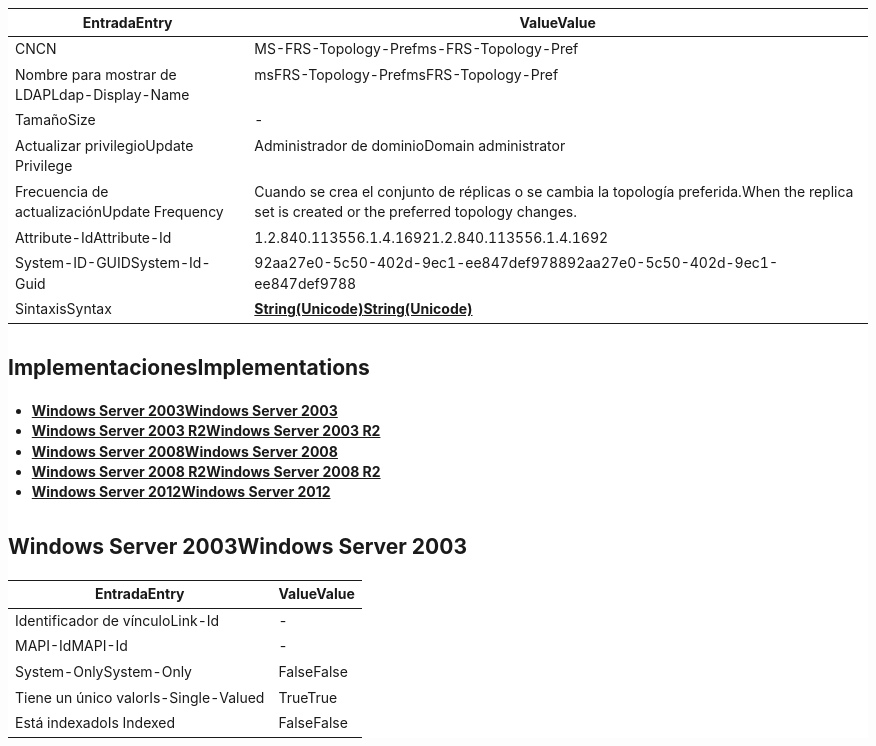 

 



| <span data-ttu-id="d0545-119">Entrada</span><span class="sxs-lookup"><span data-stu-id="d0545-119">Entry</span></span> | <span data-ttu-id="d0545-120">Value</span><span class="sxs-lookup"><span data-stu-id="d0545-120">Value</span></span> |
|-------------------|--------------------------------------------------------------------|
| <span data-ttu-id="d0545-121">CN</span><span class="sxs-lookup"><span data-stu-id="d0545-121">CN</span></span>                | <span data-ttu-id="d0545-122">MS-FRS-Topology-Pref</span><span class="sxs-lookup"><span data-stu-id="d0545-122">ms-FRS-Topology-Pref</span></span>                                               |
| <span data-ttu-id="d0545-123">Nombre para mostrar de LDAP</span><span class="sxs-lookup"><span data-stu-id="d0545-123">Ldap-Display-Name</span></span> | <span data-ttu-id="d0545-124">msFRS-Topology-Pref</span><span class="sxs-lookup"><span data-stu-id="d0545-124">msFRS-Topology-Pref</span></span>                                                |
| <span data-ttu-id="d0545-125">Tamaño</span><span class="sxs-lookup"><span data-stu-id="d0545-125">Size</span></span>              | \-                                                                 |
| <span data-ttu-id="d0545-126">Actualizar privilegio</span><span class="sxs-lookup"><span data-stu-id="d0545-126">Update Privilege</span></span>  | <span data-ttu-id="d0545-127">Administrador de dominio</span><span class="sxs-lookup"><span data-stu-id="d0545-127">Domain administrator</span></span>                                               |
| <span data-ttu-id="d0545-128">Frecuencia de actualización</span><span class="sxs-lookup"><span data-stu-id="d0545-128">Update Frequency</span></span>  | <span data-ttu-id="d0545-129">Cuando se crea el conjunto de réplicas o se cambia la topología preferida.</span><span class="sxs-lookup"><span data-stu-id="d0545-129">When the replica set is created or the preferred topology changes.</span></span> |
| <span data-ttu-id="d0545-130">Attribute-Id</span><span class="sxs-lookup"><span data-stu-id="d0545-130">Attribute-Id</span></span>      | <span data-ttu-id="d0545-131">1.2.840.113556.1.4.1692</span><span class="sxs-lookup"><span data-stu-id="d0545-131">1.2.840.113556.1.4.1692</span></span>                                            |
| <span data-ttu-id="d0545-132">System-ID-GUID</span><span class="sxs-lookup"><span data-stu-id="d0545-132">System-Id-Guid</span></span>    | <span data-ttu-id="d0545-133">92aa27e0-5c50-402d-9ec1-ee847def9788</span><span class="sxs-lookup"><span data-stu-id="d0545-133">92aa27e0-5c50-402d-9ec1-ee847def9788</span></span>                               |
| <span data-ttu-id="d0545-134">Sintaxis</span><span class="sxs-lookup"><span data-stu-id="d0545-134">Syntax</span></span>            | [<span data-ttu-id="d0545-135">**String(Unicode)**</span><span class="sxs-lookup"><span data-stu-id="d0545-135">**String(Unicode)**</span></span>](s-string-unicode.md)                        |



## <a name="implementations"></a><span data-ttu-id="d0545-136">Implementaciones</span><span class="sxs-lookup"><span data-stu-id="d0545-136">Implementations</span></span>

-   [<span data-ttu-id="d0545-137">**Windows Server 2003**</span><span class="sxs-lookup"><span data-stu-id="d0545-137">**Windows Server 2003**</span></span>](#windows-server-2003)
-   [<span data-ttu-id="d0545-138">**Windows Server 2003 R2**</span><span class="sxs-lookup"><span data-stu-id="d0545-138">**Windows Server 2003 R2**</span></span>](#windows-server-2003-r2)
-   [<span data-ttu-id="d0545-139">**Windows Server 2008**</span><span class="sxs-lookup"><span data-stu-id="d0545-139">**Windows Server 2008**</span></span>](#windows-server-2008)
-   [<span data-ttu-id="d0545-140">**Windows Server 2008 R2**</span><span class="sxs-lookup"><span data-stu-id="d0545-140">**Windows Server 2008 R2**</span></span>](#windows-server-2008-r2)
-   [<span data-ttu-id="d0545-141">**Windows Server 2012**</span><span class="sxs-lookup"><span data-stu-id="d0545-141">**Windows Server 2012**</span></span>](#windows-server-2012)

## <a name="windows-server-2003"></a><span data-ttu-id="d0545-142">Windows Server 2003</span><span class="sxs-lookup"><span data-stu-id="d0545-142">Windows Server 2003</span></span>



| <span data-ttu-id="d0545-143">Entrada</span><span class="sxs-lookup"><span data-stu-id="d0545-143">Entry</span></span> | <span data-ttu-id="d0545-144">Value</span><span class="sxs-lookup"><span data-stu-id="d0545-144">Value</span></span> |
|------------------------|-----------------------------------------------------------|
| <span data-ttu-id="d0545-145">Identificador de vínculo</span><span class="sxs-lookup"><span data-stu-id="d0545-145">Link-Id</span></span>                | \-                                                        |
| <span data-ttu-id="d0545-146">MAPI-Id</span><span class="sxs-lookup"><span data-stu-id="d0545-146">MAPI-Id</span></span>                | \-                                                        |
| <span data-ttu-id="d0545-147">System-Only</span><span class="sxs-lookup"><span data-stu-id="d0545-147">System-Only</span></span>            | <span data-ttu-id="d0545-148">False</span><span class="sxs-lookup"><span data-stu-id="d0545-148">False</span></span>                                                     |
| <span data-ttu-id="d0545-149">Tiene un único valor</span><span class="sxs-lookup"><span data-stu-id="d0545-149">Is-Single-Valued</span></span>       | <span data-ttu-id="d0545-150">True</span><span class="sxs-lookup"><span data-stu-id="d0545-150">True</span></span>                                                      |
| <span data-ttu-id="d0545-151">Está indexado</span><span class="sxs-lookup"><span data-stu-id="d0545-151">Is Indexed</span></span>             | <span data-ttu-id="d0545-152">False</span><span class="sxs-lookup"><span data-stu-id="d0545-152">False</span></span>                                                     |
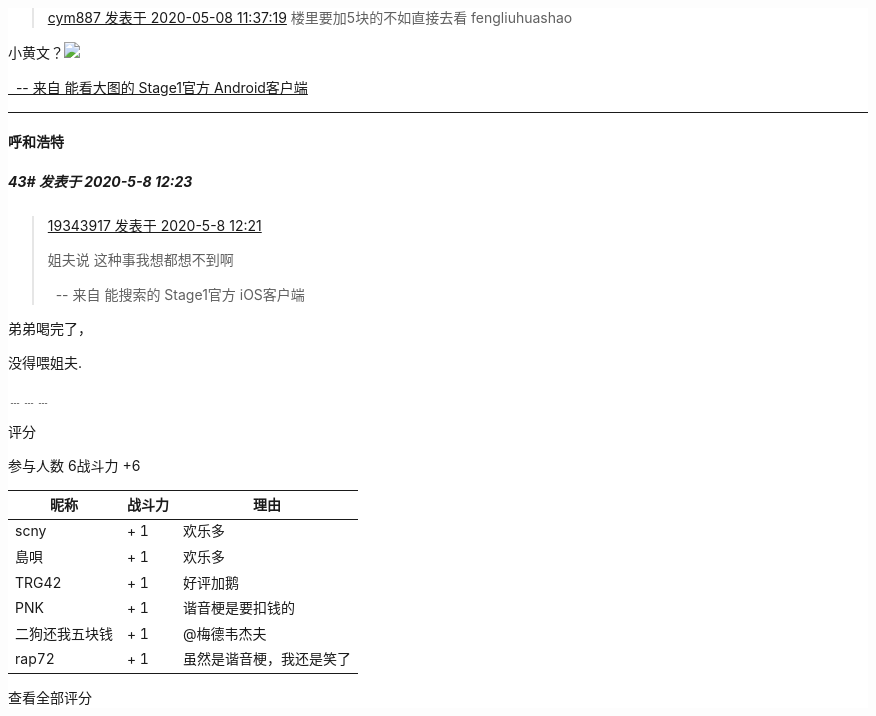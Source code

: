 

<blockquote><a href="httphttps://bbs.saraba1st.com/2b/forum.php?mod=redirect&amp;goto=findpost&amp;pid=47342004&amp;ptid=1933419" target="_blank">cym887 发表于 2020-05-08 11:37:19</a>
楼里要加5块的不如直接去看 fengliuhuashao</blockquote>小黄文？<img src="https://static.saraba1st.com/image/smiley/face2017/127.png" referrerpolicy="no-referrer">

[  -- 来自 能看大图的 Stage1官方 Android客户端](https://www.coolapk.com/apk/140634)







-----

####  呼和浩特  
##### 43#       发表于 2020-5-8 12:23



<blockquote><a href="httphttps://bbs.saraba1st.com/2b/forum.php?mod=redirect&amp;goto=findpost&amp;pid=47342527&amp;ptid=1933419" target="_blank">19343917 发表于 2020-5-8 12:21</a>

姐夫说 这种事我想都想不到啊


  -- 来自 能搜索的 Stage1官方 iOS客户端</blockquote>
弟弟喝完了，


没得喂姐夫.



﹍﹍﹍

评分





 参与人数 6战斗力 +6

|昵称|战斗力|理由|
|----|---|---|
| scny| + 1|欢乐多|
| 島唄| + 1|欢乐多|
| TRG42| + 1|好评加鹅|
| PNK| + 1|谐音梗是要扣钱的|
| 二狗还我五块钱| + 1|@梅德韦杰夫|
| rap72| + 1|虽然是谐音梗，我还是笑了|



查看全部评分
****************************************
▸ **TASK INSTRUCTIONS**
Write out again exactly the lines that run from the one holding "发表于 2020-05-08 11:37:19</a>" through the last line of the data; omit all other lines.

▸ **EXERCISE RESPONSE**
<blockquote><a href="httphttps://bbs.saraba1st.com/2b/forum.php?mod=redirect&amp;goto=findpost&amp;pid=47342004&amp;ptid=1933419" target="_blank">cym887 发表于 2020-05-08 11:37:19</a>
楼里要加5块的不如直接去看 fengliuhuashao</blockquote>小黄文？<img src="https://static.saraba1st.com/image/smiley/face2017/127.png" referrerpolicy="no-referrer">

[  -- 来自 能看大图的 Stage1官方 Android客户端](https://www.coolapk.com/apk/140634)







-----

####  呼和浩特  
##### 43#       发表于 2020-5-8 12:23



<blockquote><a href="httphttps://bbs.saraba1st.com/2b/forum.php?mod=redirect&amp;goto=findpost&amp;pid=47342527&amp;ptid=1933419" target="_blank">19343917 发表于 2020-5-8 12:21</a>

姐夫说 这种事我想都想不到啊


  -- 来自 能搜索的 Stage1官方 iOS客户端</blockquote>
弟弟喝完了，


没得喂姐夫.



﹍﹍﹍

评分





 参与人数 6战斗力 +6

|昵称|战斗力|理由|
|----|---|---|
| scny| + 1|欢乐多|
| 島唄| + 1|欢乐多|
| TRG42| + 1|好评加鹅|
| PNK| + 1|谐音梗是要扣钱的|
| 二狗还我五块钱| + 1|@梅德韦杰夫|
| rap72| + 1|虽然是谐音梗，我还是笑了|



查看全部评分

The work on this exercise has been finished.